### AIM OF THE EXERCISE:
Starting with the line that contains "- Keyword-Performance-Tracking" and stopping after the line that contains "- Niederländisch, Schwedisch, Dänisch", return each line below exactly as written, with no others.

### LISTED ENTRIES:

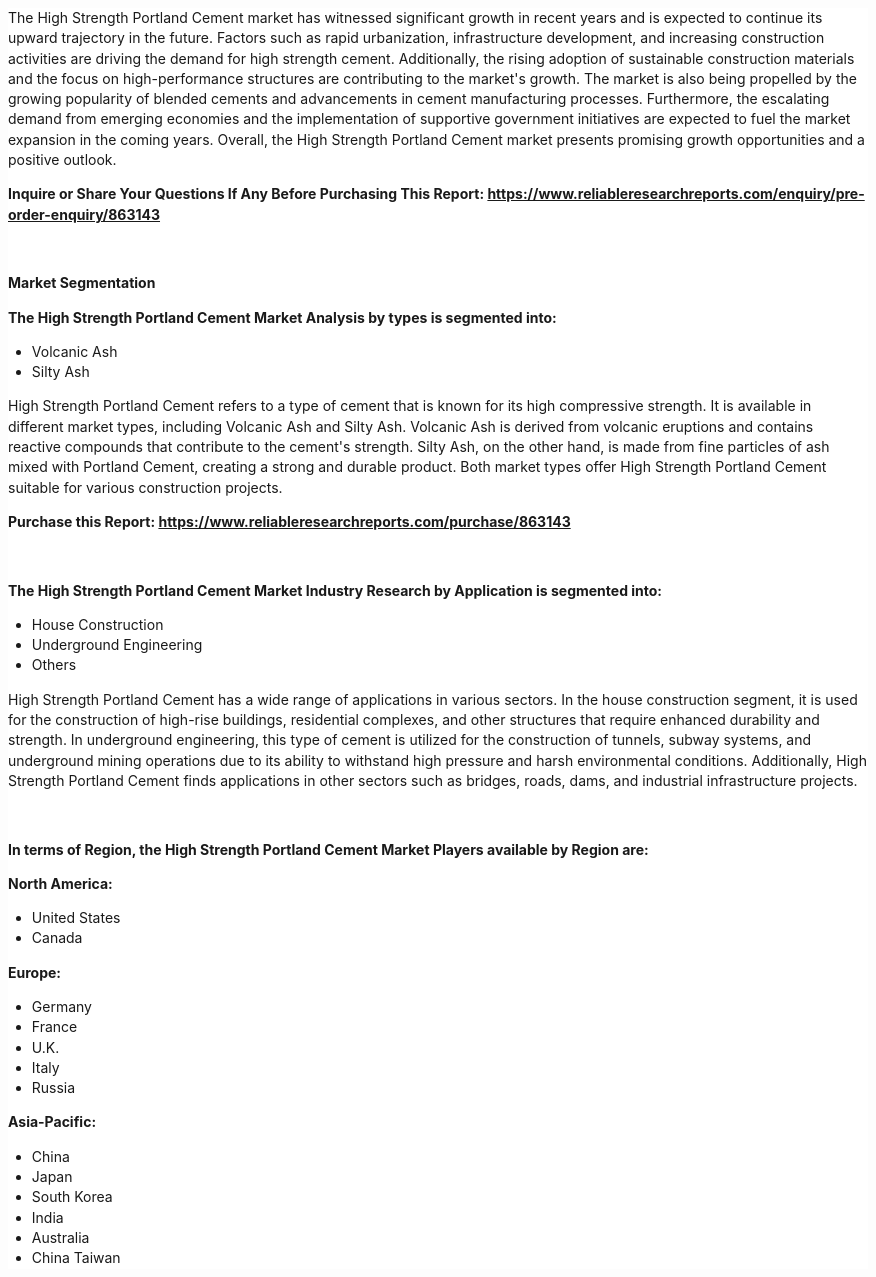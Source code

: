<p><p>The High Strength Portland Cement market has witnessed significant growth in recent years and is expected to continue its upward trajectory in the future. Factors such as rapid urbanization, infrastructure development, and increasing construction activities are driving the demand for high strength cement. Additionally, the rising adoption of sustainable construction materials and the focus on high-performance structures are contributing to the market's growth. The market is also being propelled by the growing popularity of blended cements and advancements in cement manufacturing processes. Furthermore, the escalating demand from emerging economies and the implementation of supportive government initiatives are expected to fuel the market expansion in the coming years. Overall, the High Strength Portland Cement market presents promising growth opportunities and a positive outlook.</p></p>
<p><strong>Inquire or Share Your Questions If Any Before Purchasing This Report: <a href="https://www.reliableresearchreports.com/enquiry/pre-order-enquiry/863143">https://www.reliableresearchreports.com/enquiry/pre-order-enquiry/863143</a></strong></p>
<p>&nbsp;</p>
<p><strong>Market Segmentation</strong></p>
<p><strong>The High Strength Portland Cement Market Analysis by types is segmented into:</strong></p>
<p><ul><li>Volcanic Ash</li><li>Silty Ash</li></ul></p>
<p><p>High Strength Portland Cement refers to a type of cement that is known for its high compressive strength. It is available in different market types, including Volcanic Ash and Silty Ash. Volcanic Ash is derived from volcanic eruptions and contains reactive compounds that contribute to the cement's strength. Silty Ash, on the other hand, is made from fine particles of ash mixed with Portland Cement, creating a strong and durable product. Both market types offer High Strength Portland Cement suitable for various construction projects.</p></p>
<p><strong>Purchase this Report:&nbsp;<a href="https://www.reliableresearchreports.com/purchase/863143">https://www.reliableresearchreports.com/purchase/863143</a></strong></p>
<p>&nbsp;</p>
<p><strong>The High Strength Portland Cement Market Industry Research by Application is segmented into:</strong></p>
<p><ul><li>House Construction</li><li>Underground Engineering</li><li>Others</li></ul></p>
<p><p>High Strength Portland Cement has a wide range of applications in various sectors. In the house construction segment, it is used for the construction of high-rise buildings, residential complexes, and other structures that require enhanced durability and strength. In underground engineering, this type of cement is utilized for the construction of tunnels, subway systems, and underground mining operations due to its ability to withstand high pressure and harsh environmental conditions. Additionally, High Strength Portland Cement finds applications in other sectors such as bridges, roads, dams, and industrial infrastructure projects.</p></p>
<p>&nbsp;</p>
<p><strong>In terms of Region, the High Strength Portland Cement Market Players available by Region are:</strong></p>
<p>
    <p> <strong> North America: </strong>
        <ul>
            <li>United States</li>
            <li>Canada</li>
        </ul>
        </p> 
    <p> <strong> Europe: </strong>
        <ul>
            <li>Germany</li>
            <li>France</li>
            <li>U.K.</li>
            <li>Italy</li>
            <li>Russia</li>
        </ul>
        </p> 
    <p> <strong> Asia-Pacific: </strong>
        <ul>
            <li>China</li>
            <li>Japan</li>
            <li>South Korea</li>
            <li>India</li>
            <li>Australia</li>
            <li>China Taiwan</li>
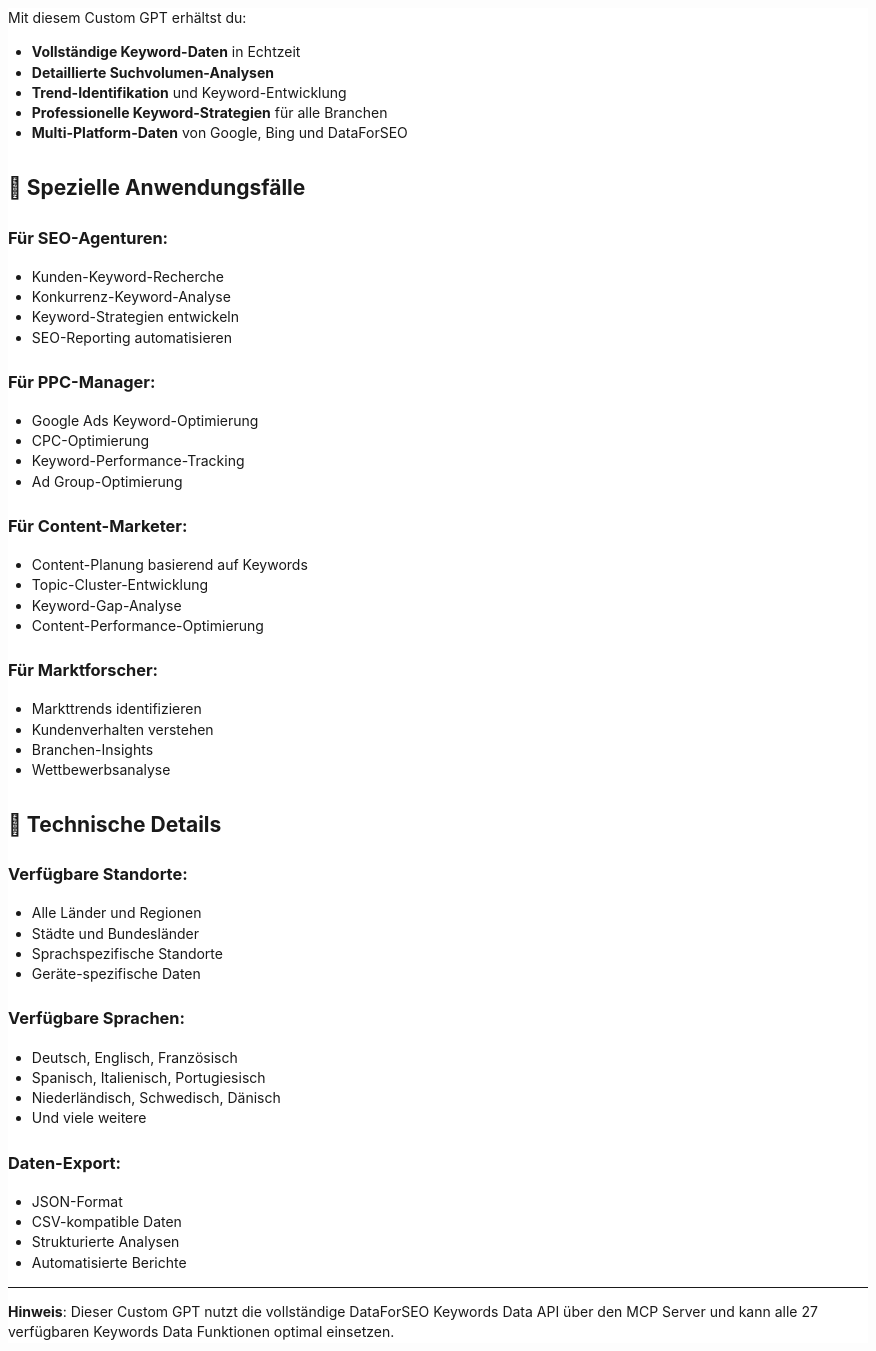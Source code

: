 Mit diesem Custom GPT erhältst du:
- **Vollständige Keyword-Daten** in Echtzeit
- **Detaillierte Suchvolumen-Analysen**
- **Trend-Identifikation** und Keyword-Entwicklung
- **Professionelle Keyword-Strategien** für alle Branchen
- **Multi-Platform-Daten** von Google, Bing und DataForSEO

## 🎯 **Spezielle Anwendungsfälle**

### **Für SEO-Agenturen:**
- Kunden-Keyword-Recherche
- Konkurrenz-Keyword-Analyse
- Keyword-Strategien entwickeln
- SEO-Reporting automatisieren

### **Für PPC-Manager:**
- Google Ads Keyword-Optimierung
- CPC-Optimierung
- Keyword-Performance-Tracking
- Ad Group-Optimierung

### **Für Content-Marketer:**
- Content-Planung basierend auf Keywords
- Topic-Cluster-Entwicklung
- Keyword-Gap-Analyse
- Content-Performance-Optimierung

### **Für Marktforscher:**
- Markttrends identifizieren
- Kundenverhalten verstehen
- Branchen-Insights
- Wettbewerbsanalyse

## 🔧 **Technische Details**

### **Verfügbare Standorte:**
- Alle Länder und Regionen
- Städte und Bundesländer
- Sprachspezifische Standorte
- Geräte-spezifische Daten

### **Verfügbare Sprachen:**
- Deutsch, Englisch, Französisch
- Spanisch, Italienisch, Portugiesisch
- Niederländisch, Schwedisch, Dänisch
- Und viele weitere

### **Daten-Export:**
- JSON-Format
- CSV-kompatible Daten
- Strukturierte Analysen
- Automatisierte Berichte

---

**Hinweis**: Dieser Custom GPT nutzt die vollständige DataForSEO Keywords Data API über den MCP Server und kann alle 27 verfügbaren Keywords Data Funktionen optimal einsetzen.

### EXERCISE RESULT:
- Keyword-Performance-Tracking
- Ad Group-Optimierung

### **Für Content-Marketer:**
- Content-Planung basierend auf Keywords
- Topic-Cluster-Entwicklung
- Keyword-Gap-Analyse
- Content-Performance-Optimierung

### **Für Marktforscher:**
- Markttrends identifizieren
- Kundenverhalten verstehen
- Branchen-Insights
- Wettbewerbsanalyse

## 🔧 **Technische Details**

### **Verfügbare Standorte:**
- Alle Länder und Regionen
- Städte und Bundesländer
- Sprachspezifische Standorte
- Geräte-spezifische Daten

### **Verfügbare Sprachen:**
- Deutsch, Englisch, Französisch
- Spanisch, Italienisch, Portugiesisch
- Niederländisch, Schwedisch, Dänisch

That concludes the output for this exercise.